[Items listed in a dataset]
++++++

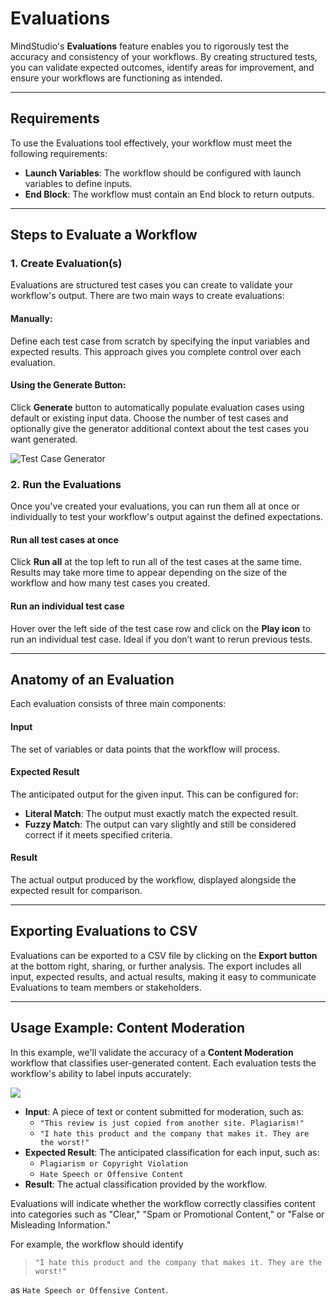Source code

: # Evaluations

MindStudio's **Evaluations** feature enables you to rigorously test the accuracy and consistency of your workflows. By creating structured tests, you can validate expected outcomes, identify areas for improvement, and ensure your workflows are functioning as intended.

***

## Requirements

To use the Evaluations tool effectively, your workflow must meet the following requirements:

* **Launch Variables**: The workflow should be configured with launch variables to define inputs.
* **End Block**: The workflow must contain an End block to return outputs.

***

## Steps to Evaluate a Workflow

### 1. Create Evaluation(s)

Evaluations are structured test cases you can create to validate your workflow's output. There are two main ways to create evaluations:

#### **Manually**:

Define each test case from scratch by specifying the input variables and expected results. This approach gives you complete control over each evaluation.

#### **Using the Generate Button**:

Click **Generate** button to automatically populate evaluation cases using default or existing input data. Choose the number of test cases and optionally give the generator additional context about the test cases you want generated.

![Test Case Generator](<../.gitbook/assets/Screenshot 2024-12-06 at 5.13.26 PM.png>)

### 2. Run the Evaluations

Once you've created your evaluations, you can run them all at once or individually to test your workflow's output against the defined expectations.

#### Run all test cases at once

Click **Run all** at the top left to run all of the test cases at the same time. Results may take more time to appear depending on the size of the workflow and how many test cases you created.

#### Run an individual test case

Hover over the left side of the test case row and click on the **Play icon** to run an individual test case. Ideal if you don’t want to rerun previous tests.

***

## Anatomy of an Evaluation

Each evaluation consists of three main components:

#### **Input**

The set of variables or data points that the workflow will process.

#### **Expected Result**

The anticipated output for the given input. This can be configured for:

* **Literal Match**: The output must exactly match the expected result.
* **Fuzzy Match**: The output can vary slightly and still be considered correct if it meets specified criteria.

#### **Result**

The actual output produced by the workflow, displayed alongside the expected result for comparison.

***

## Exporting Evaluations to CSV

Evaluations can be exported to a CSV file by clicking on the **Export button** at the bottom right, sharing, or further analysis. The export includes all input, expected results, and actual results, making it easy to communicate Evaluations to team members or stakeholders.

***

## Usage Example: Content Moderation

In this example, we'll validate the accuracy of a **Content Moderation** workflow that classifies user-generated content. Each evaluation tests the workflow's ability to label inputs accurately:

![](<../.gitbook/assets/Screenshot 2024-12-06 at 5.12.17 PM.png>)

* **Input**: A piece of text or content submitted for moderation, such as:
  * `"This review is just copied from another site. Plagiarism!"`
  * `"I hate this product and the company that makes it. They are the worst!"`
* **Expected Result**: The anticipated classification for each input, such as:
  * `Plagiarism or Copyright Violation`
  * `Hate Speech or Offensive Content`
* **Result**: The actual classification provided by the workflow.

Evaluations will indicate whether the workflow correctly classifies content into categories such as "Clear," "Spam or Promotional Content," or "False or Misleading Information."

For example, the workflow should identify

> `"I hate this product and the company that makes it. They are the worst!"`

as `Hate Speech or Offensive Content`.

++++++

TRY IT
Pictures excluded, quote all the data above exactly.

ANSWER FOR THIS EXERCISE
Source code

: # Evaluations

MindStudio's **Evaluations** feature enables you to rigorously test the accuracy and consistency of your workflows. By creating structured tests, you can validate expected outcomes, identify areas for improvement, and ensure your workflows are functioning as intended.

***

## Requirements

To use the Evaluations tool effectively, your workflow must meet the following requirements:

* **Launch Variables**: The workflow should be configured with launch variables to define inputs.
* **End Block**: The workflow must contain an End block to return outputs.

***

## Steps to Evaluate a Workflow

### 1. Create Evaluation(s)

Evaluations are structured test cases you can create to validate your workflow's output. There are two main ways to create evaluations:

#### **Manually**:

Define each test case from scratch by specifying the input variables and expected results. This approach gives you complete control over each evaluation.

#### **Using the Generate Button**:

Click **Generate** button to automatically populate evaluation cases using default or existing input data. Choose the number of test cases and optionally give the generator additional context about the test cases you want generated.

![Test Case Generator](<../.gitbook/assets/Screenshot 2024-12-06 at 5.13.26 PM.png>)

### 2. Run the Evaluations

Once you've created your evaluations, you can run them all at once or individually to test your workflow's output against the defined expectations.

#### Run all test cases at once

Click **Run all** at the top left to run all of the test cases at the same time. Results may take more time to appear depending on the size of the workflow and how many test cases you created.

#### Run an individual test case

Hover over the left side of the test case row and click on the **Play icon** to run an individual test case. Ideal if you don’t want to rerun previous tests.

***

## Anatomy of an Evaluation

Each evaluation consists of three main components:

#### **Input**

The set of variables or data points that the workflow will process.

#### **Expected Result**

The anticipated output for the given input. This can be configured for:

* **Literal Match**: The output must exactly match the expected result.
* **Fuzzy Match**: The output can vary slightly and still be considered correct if it meets specified criteria.

#### **Result**

The actual output produced by the workflow, displayed alongside the expected result for comparison.

***

## Exporting Evaluations to CSV

Evaluations can be exported to a CSV file by clicking on the **Export button** at the bottom right, sharing, or further analysis. The export includes all input, expected results, and actual results, making it easy to communicate Evaluations to team members or stakeholders.

***

## Usage Example: Content Moderation

In this example, we'll validate the accuracy of a **Content Moderation** workflow that classifies user-generated content. Each evaluation tests the workflow's ability to label inputs accurately:

![](<../.gitbook/assets/Screenshot 2024-12-06 at 5.12.17 PM.png>)

* **Input**: A piece of text or content submitted for moderation, such as:
  * `"This review is just copied from another site. Plagiarism!"`
  * `"I hate this product and the company that makes it. They are the worst!"`
* **Expected Result**: The anticipated classification for each input, such as:
  * `Plagiarism or Copyright Violation`
  * `Hate Speech or Offensive Content`
* **Result**: The actual classification provided by the workflow.

Evaluations will indicate whether the workflow correctly classifies content into categories such as "Clear," "Spam or Promotional Content," or "False or Misleading Information."

For example, the workflow should identify

> `"I hate this product and the company that makes it. They are the worst!"`

as `Hate Speech or Offensive Content`.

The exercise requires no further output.